Sperm cell (SC) lineage development from the haploid microspore to SCs represents a unique biological process where the microspore generates a larger vegetative cell (VC) and a smaller generative cell (GC) enclosed in the VC, then the GC further develops to functionally specified SCs in the VC for double fertilization. Understanding the mechanisms of SC lineage development remains a critical goal in plant biology. Tai Wang’ group shows that SC lineage development involves global repression of genes for pluripotency, somatic development and metabolism following microspore asymmetric division and coordinated upregulation of GC/SC preferential genes. This process is accompanied by progressive loss of the active marks H3K4me3 and H3K9ac, and accumulation of the repressive marks H3K9 methylation.
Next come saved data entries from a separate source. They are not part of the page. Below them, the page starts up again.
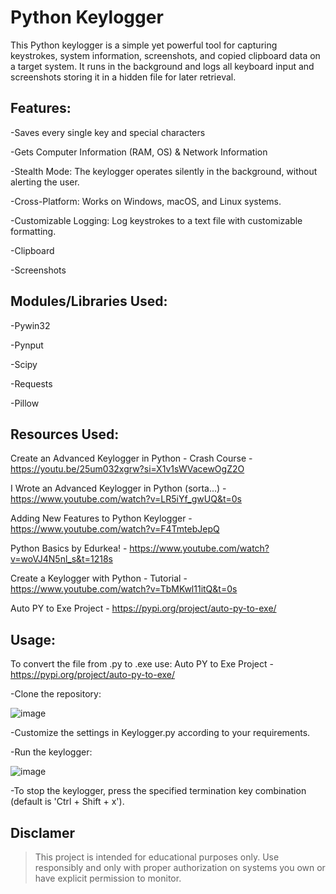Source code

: # Python Keylogger
This Python keylogger is a simple yet powerful tool for capturing keystrokes, system information, screenshots, and copied clipboard data on a target system. It runs in the background and logs all keyboard input and screenshots storing it in a hidden file for later retrieval.

## Features:
-Saves every single key and special characters

-Gets Computer Information (RAM, OS) & Network Information

-Stealth Mode: The keylogger operates silently in the background, without alerting the user.

-Cross-Platform: Works on Windows, macOS, and Linux systems.

-Customizable Logging: Log keystrokes to a text file with customizable formatting.

-Clipboard

-Screenshots


## Modules/Libraries Used:
-Pywin32

-Pynput

-Scipy

-Requests

-Pillow


## Resources Used:
Create an Advanced Keylogger in Python - Crash Course - https://youtu.be/25um032xgrw?si=X1v1sWVacewOgZ2O

I Wrote an Advanced Keylogger in Python (sorta...) - https://www.youtube.com/watch?v=LR5iYf_gwUQ&t=0s 

Adding New Features to Python Keylogger - https://www.youtube.com/watch?v=F4TmtebJepQ

Python Basics by Edurkea! - https://www.youtube.com/watch?v=woVJ4N5nl_s&t=1218s

Create a Keylogger with Python - Tutorial - https://www.youtube.com/watch?v=TbMKwl11itQ&t=0s

Auto PY to Exe Project - https://pypi.org/project/auto-py-to-exe/


## Usage:
To convert the file from .py to .exe use: Auto PY to Exe Project - https://pypi.org/project/auto-py-to-exe/

-Clone the repository:

  ![image](https://github.com/Neofetcher/Advance-Keylogger/assets/166114015/15ceb6b5-187a-4844-a35e-dd83544a4b6c)

-Customize the settings in Keylogger.py according to your requirements.

-Run the keylogger:

  ![image](https://github.com/Neofetcher/Advance-Keylogger/assets/166114015/4602fa5b-016e-4468-a716-9cc160478b92)

-To stop the keylogger, press the specified termination key combination (default is 'Ctrl + Shift + x').

## Disclamer 
> This project is intended for educational purposes only. Use responsibly and only with proper authorization on systems you own or have explicit permission to monitor.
The SC lineage has a higher ratio of lncRNAs to mRNAs and preferentially expresses a larger percentage of lncRNAs than does the non-SC lineage. A co-expression network showed that the largest set of lncRNAs in these nodes, with more than 100 links, are GC-preferential, and a small portion of lncRNAs co-express with their neighboring genes. Single molecular FISH showed that several candidate genes may be markers distinguishing the three cell types of the SC lineage. These results reveal the molecular programming and potential roles of lncRNAs for SC lineage development.

     This study has been published in Plant Journal on July 26, 2018 and was supported by “973” project from the Ministry of Science and Technology.